- Data to use -
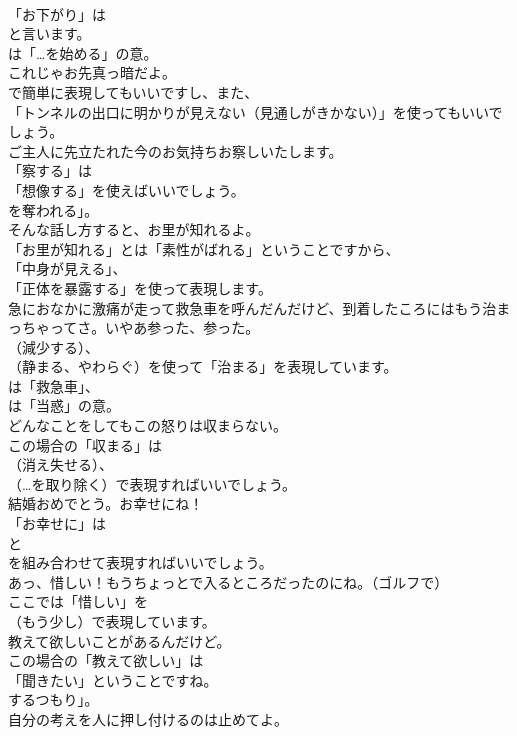 \documentclass[8pt]{extreport}
\begin{document}
\begin{CJK}{UTF8}{min}
\\	「お下がり」は 
\\	と言います。
\\	は「…を始める」の意。	
\\	これじゃお先真っ暗だよ。 
\\	で簡単に表現してもいいですし、また、
\\	「トンネルの出口に明かりが見えない（見通しがきかない）」を使ってもいいでしょう。	
\\	ご主人に先立たれた今のお気持ちお察しいたします。 
\\	「察する」は
\\	「想像する」を使えばいいでしょう。
\\	を奪われる」。	
\\	そんな話し方すると、お里が知れるよ。 
\\	「お里が知れる」とは「素性がばれる」ということですから、
\\	「中身が見える」、
\\	「正体を暴露する」を使って表現します。	
\\	急におなかに激痛が走って救急車を呼んだんだけど、到着したころにはもう治まっちゃってさ。いやあ参った、参った。 
\\	（減少する）、
\\	（静まる、やわらぐ）を使って「治まる」を表現しています。
\\	は「救急車」、
\\	は「当惑」の意。	
\\	どんなことをしてもこの怒りは収まらない。 
\\	この場合の「収まる」は 
\\	（消え失せる）、
\\	（…を取り除く）で表現すればいいでしょう。	
\\	結婚おめでとう。お幸せにね！ 
\\	「お幸せに」は
\\	と
\\	を組み合わせて表現すればいいでしょう。	
\\	あっ、惜しい！もうちょっとで入るところだったのにね。（ゴルフで） 
\\	ここでは「惜しい」を 
\\	（もう少し）で表現しています。	
\\	教えて欲しいことがあるんだけど。 
\\	この場合の「教えて欲しい」は
\\	「聞きたい」ということですね。
\\	するつもり」。	
\\	自分の考えを人に押し付けるのは止めてよ。 

\end{CJK}
\end{document}
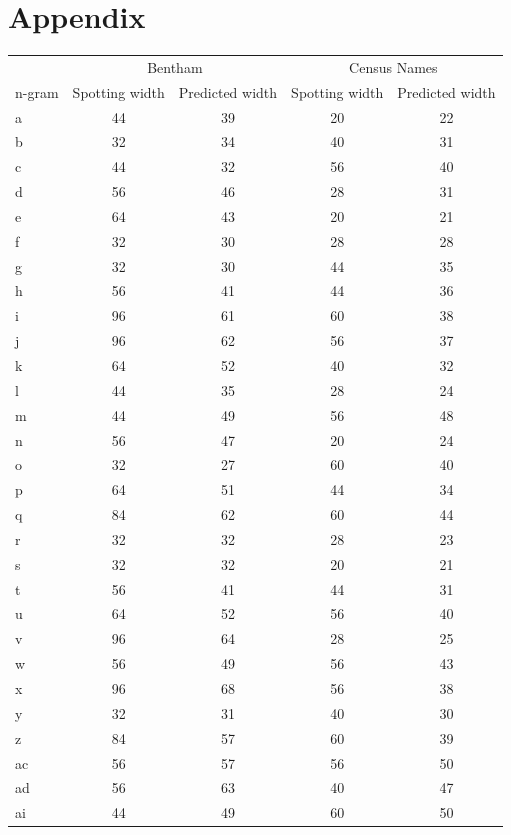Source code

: \documentclass[ms,electronic,twosidetoc,letterpaper,chaptercenter,parttop,lof,lot]{byumsphd}
\begin{document}
\chapter{Appendix}
\singlespacing
\begin{longtable}{| l | c c | c c |}
  \hline
  & \multicolumn{2}{c|}{Bentham} & \multicolumn{2}{c|}{Census Names}\\
  n-gram & Spotting width & Predicted width & Spotting width & Predicted width \\
  \hline
    a & 44 & 39 & 20 & 22 \\
  b & 32 & 34 & 40 & 31 \\
  c & 44 & 32 & 56 & 40 \\
  d & 56 & 46 & 28 & 31 \\
  e & 64 & 43 & 20 & 21 \\
  f & 32 & 30 & 28 & 28 \\
  g & 32 & 30 & 44 & 35 \\
  h & 56 & 41 & 44 & 36 \\
  i & 96 & 61 & 60 & 38 \\
  j & 96 & 62 & 56 & 37 \\
  k & 64 & 52 & 40 & 32 \\
  l & 44 & 35 & 28 & 24 \\
  m & 44 & 49 & 56 & 48 \\
  n & 56 & 47 & 20 & 24 \\
  o & 32 & 27 & 60 & 40 \\
  p & 64 & 51 & 44 & 34 \\
  q & 84 & 62 & 60 & 44 \\
  r & 32 & 32 & 28 & 23 \\
  s & 32 & 32 & 20 & 21 \\
  t & 56 & 41 & 44 & 31 \\
  u & 64 & 52 & 56 & 40 \\
  v & 96 & 64 & 28 & 25 \\
  w & 56 & 49 & 56 & 43 \\
  x & 96 & 68 & 56 & 38 \\
  y & 32 & 31 & 40 & 30 \\
  z & 84 & 57 & 60 & 39 \\
  ac & 56 & 57 & 56 & 50 \\
  ad & 56 & 63 & 40 & 47 \\
  ai & 44 & 49 & 60 & 50 \\

\end{longtable}
\end{document}
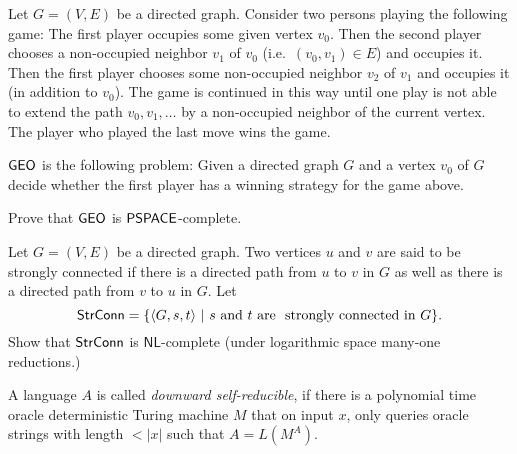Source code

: \documentclass[12pt,a4, onecolumn]{exam}
\newcommand{\NL}{\ensuremath{\mathsf{NL}}}
\begin{document}
\begin{questions}
    \begin{solution}
        
    \end{solution}

    \question Let $G=(V,E)$ be a directed graph. Consider two persons playing the
    following game: The first player occupies some given vertex $v_0$.
    Then the second player chooses a non-occupied neighbor $v_1$ of
    $v_0$ (i.e.\ $(v_0, v_1)\in E$) and occupies it. Then the first
    player chooses some non-occupied neighbor $v_2$ of $v_1$ and
    occupies it (in addition to $v_0$). The game is continued in this
    way until one play is not able to extend the path $v_0, v_1, \ldots$
    by a non-occupied neighbor of the current vertex. The player who
    played the last move wins the game.
    
    ${\sf GEO}$ is the following problem: Given a directed graph $G$ and a
    vertex $v_0$ of $G$ decide whether the first player has a winning
    strategy for the game above.
    
    Prove that ${\sf GEO}$ is ${\sf PSPACE}$-complete.

    \begin{solution}
        
    \end{solution}

    \question Let $G=(V,E)$ be a directed graph. Two vertices $u$ and $v$ are said to be strongly connected if there is a directed  path from $u$ to $v$ in $G$ as well as there is a directed path from $v$ to $u$ in $G$. Let \[ {\sf StrConn} = \{\langle G, s,t \rangle\ |\ s \text{ and } t \text{ are}  \ \text{ strongly connected in }G\}.\] Show that ${\sf StrConn}$ is $\NL$-complete (under logarithmic space many-one reductions.)
  
    \begin{solution}
        
    \end{solution}

    \question A language $A$ is called \emph{downward self-reducible}, if there is a polynomial time oracle deterministic Turing machine $M$ that on input $x$, only queries oracle strings with length $< |x|$ such that $A = L(M^A)$.

    \begin{solution}
        
    \end{solution}
\end{questions}
\end{document}
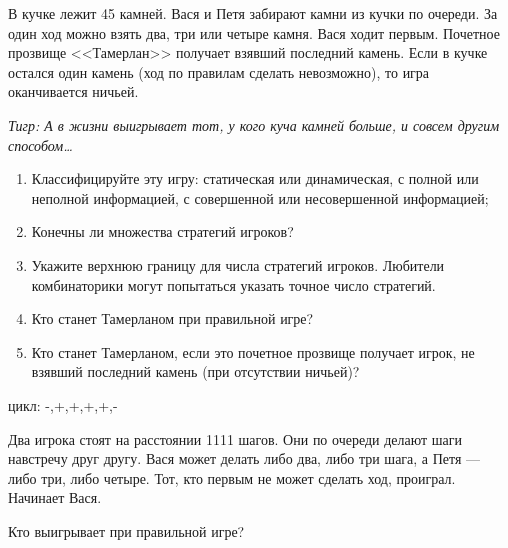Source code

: \begin{problem}[Тамерлан]\par
В кучке лежит 45 камней. Вася и Петя забирают камни из кучки по очереди. За один ход можно взять два, три или четыре камня. Вася ходит первым. Почетное прозвище <<Тамерлан>> получает взявший последний камень. Если в кучке остался один камень (ход по правилам сделать невозможно), то игра оканчивается ничьей.\par
{\it Тигр: А в жизни выигрывает тот, у кого куча камней больше, и совсем другим способом\ldots }\par
\begin{enumerate}
\item	 Классифицируйте эту игру: статическая или динамическая, с полной или неполной информацией, с совершенной или несовершенной информацией;\par
\item	Конечны ли множества стратегий игроков?\par
\item	Укажите верхнюю границу для числа стратегий игроков. Любители комбинаторики могут попытаться указать точное число стратегий.\par
\item	Кто станет Тамерланом при правильной игре?\par
\item	Кто станет Тамерланом, если это почетное прозвище получает игрок, не взявший последний камень (при отсутствии ничьей)?
\end{enumerate}

\begin{sol}
 цикл: -,+,+,+,+,-
\end{sol}
\end{problem}

\begin{problem}
Два игрока стоят на расстоянии 1111 шагов. Они по очереди делают шаги навстречу друг другу. Вася может делать либо два, либо три шага, а Петя --- либо три, либо четыре. Тот, кто первым не может сделать ход, проиграл. Начинает Вася.\par
Кто выигрывает при правильной игре?\par

\begin{sol}

\end{sol}
\end{problem}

- Exercise brief -
Make an exact reproduction of the listing above, without any pictures.

- Finished task -
 \documentclass[8pt]{extreport}
\begin{document}
\begin{CJK}{UTF8}{min}
\\	「お下がり」は 
\\	と言います。
\\	は「…を始める」の意。	
\\	これじゃお先真っ暗だよ。 
\\	で簡単に表現してもいいですし、また、
\\	「トンネルの出口に明かりが見えない（見通しがきかない）」を使ってもいいでしょう。	
\\	ご主人に先立たれた今のお気持ちお察しいたします。 
\\	「察する」は
\\	「想像する」を使えばいいでしょう。
\\	を奪われる」。	
\\	そんな話し方すると、お里が知れるよ。 
\\	「お里が知れる」とは「素性がばれる」ということですから、
\\	「中身が見える」、
\\	「正体を暴露する」を使って表現します。	
\\	急におなかに激痛が走って救急車を呼んだんだけど、到着したころにはもう治まっちゃってさ。いやあ参った、参った。 
\\	（減少する）、
\\	（静まる、やわらぐ）を使って「治まる」を表現しています。
\\	は「救急車」、
\\	は「当惑」の意。	
\\	どんなことをしてもこの怒りは収まらない。 
\\	この場合の「収まる」は 
\\	（消え失せる）、
\\	（…を取り除く）で表現すればいいでしょう。	
\\	結婚おめでとう。お幸せにね！ 
\\	「お幸せに」は
\\	と
\\	を組み合わせて表現すればいいでしょう。	
\\	あっ、惜しい！もうちょっとで入るところだったのにね。（ゴルフで） 
\\	ここでは「惜しい」を 
\\	（もう少し）で表現しています。	
\\	教えて欲しいことがあるんだけど。 
\\	この場合の「教えて欲しい」は
\\	「聞きたい」ということですね。
\\	するつもり」。	
\\	自分の考えを人に押し付けるのは止めてよ。 

\end{CJK}
\end{document}
Source code

: \documentclass[ms,electronic,twosidetoc,letterpaper,chaptercenter,parttop,lof,lot]{byumsphd}
\begin{document}
\chapter{Appendix}
\singlespacing
\begin{longtable}{| l | c c | c c |}
  \hline
  & \multicolumn{2}{c|}{Bentham} & \multicolumn{2}{c|}{Census Names}\\
  n-gram & Spotting width & Predicted width & Spotting width & Predicted width \\
  \hline
    a & 44 & 39 & 20 & 22 \\
  b & 32 & 34 & 40 & 31 \\
  c & 44 & 32 & 56 & 40 \\
  d & 56 & 46 & 28 & 31 \\
  e & 64 & 43 & 20 & 21 \\
  f & 32 & 30 & 28 & 28 \\
  g & 32 & 30 & 44 & 35 \\
  h & 56 & 41 & 44 & 36 \\
  i & 96 & 61 & 60 & 38 \\
  j & 96 & 62 & 56 & 37 \\
  k & 64 & 52 & 40 & 32 \\
  l & 44 & 35 & 28 & 24 \\
  m & 44 & 49 & 56 & 48 \\
  n & 56 & 47 & 20 & 24 \\
  o & 32 & 27 & 60 & 40 \\
  p & 64 & 51 & 44 & 34 \\
  q & 84 & 62 & 60 & 44 \\
  r & 32 & 32 & 28 & 23 \\
  s & 32 & 32 & 20 & 21 \\
  t & 56 & 41 & 44 & 31 \\
  u & 64 & 52 & 56 & 40 \\
  v & 96 & 64 & 28 & 25 \\
  w & 56 & 49 & 56 & 43 \\
  x & 96 & 68 & 56 & 38 \\
  y & 32 & 31 & 40 & 30 \\
  z & 84 & 57 & 60 & 39 \\
  ac & 56 & 57 & 56 & 50 \\
  ad & 56 & 63 & 40 & 47 \\
  ai & 44 & 49 & 60 & 50 \\

\end{longtable}
\end{document}
Source code

: \documentclass[12pt,a4, onecolumn]{exam}
\newcommand{\NL}{\ensuremath{\mathsf{NL}}}
\begin{document}
\begin{questions}
    \begin{solution}
        
    \end{solution}

    \question Let $G=(V,E)$ be a directed graph. Consider two persons playing the
    following game: The first player occupies some given vertex $v_0$.
    Then the second player chooses a non-occupied neighbor $v_1$ of
    $v_0$ (i.e.\ $(v_0, v_1)\in E$) and occupies it. Then the first
    player chooses some non-occupied neighbor $v_2$ of $v_1$ and
    occupies it (in addition to $v_0$). The game is continued in this
    way until one play is not able to extend the path $v_0, v_1, \ldots$
    by a non-occupied neighbor of the current vertex. The player who
    played the last move wins the game.
    
    ${\sf GEO}$ is the following problem: Given a directed graph $G$ and a
    vertex $v_0$ of $G$ decide whether the first player has a winning
    strategy for the game above.
    
    Prove that ${\sf GEO}$ is ${\sf PSPACE}$-complete.

    \begin{solution}
        
    \end{solution}

    \question Let $G=(V,E)$ be a directed graph. Two vertices $u$ and $v$ are said to be strongly connected if there is a directed  path from $u$ to $v$ in $G$ as well as there is a directed path from $v$ to $u$ in $G$. Let \[ {\sf StrConn} = \{\langle G, s,t \rangle\ |\ s \text{ and } t \text{ are}  \ \text{ strongly connected in }G\}.\] Show that ${\sf StrConn}$ is $\NL$-complete (under logarithmic space many-one reductions.)
  
    \begin{solution}
        
    \end{solution}

    \question A language $A$ is called \emph{downward self-reducible}, if there is a polynomial time oracle deterministic Turing machine $M$ that on input $x$, only queries oracle strings with length $< |x|$ such that $A = L(M^A)$.

    \begin{solution}
        
    \end{solution}
\end{questions}
\end{document}
Source code

: \begin{problem}[Тамерлан]\par
В кучке лежит 45 камней. Вася и Петя забирают камни из кучки по очереди. За один ход можно взять два, три или четыре камня. Вася ходит первым. Почетное прозвище <<Тамерлан>> получает взявший последний камень. Если в кучке остался один камень (ход по правилам сделать невозможно), то игра оканчивается ничьей.\par
{\it Тигр: А в жизни выигрывает тот, у кого куча камней больше, и совсем другим способом\ldots }\par
\begin{enumerate}
\item	 Классифицируйте эту игру: статическая или динамическая, с полной или неполной информацией, с совершенной или несовершенной информацией;\par
\item	Конечны ли множества стратегий игроков?\par
\item	Укажите верхнюю границу для числа стратегий игроков. Любители комбинаторики могут попытаться указать точное число стратегий.\par
\item	Кто станет Тамерланом при правильной игре?\par
\item	Кто станет Тамерланом, если это почетное прозвище получает игрок, не взявший последний камень (при отсутствии ничьей)?
\end{enumerate}

\begin{sol}
 цикл: -,+,+,+,+,-
\end{sol}
\end{problem}

\begin{problem}
Два игрока стоят на расстоянии 1111 шагов. Они по очереди делают шаги навстречу друг другу. Вася может делать либо два, либо три шага, а Петя --- либо три, либо четыре. Тот, кто первым не может сделать ход, проиграл. Начинает Вася.\par
Кто выигрывает при правильной игре?\par

\begin{sol}

\end{sol}
\end{problem}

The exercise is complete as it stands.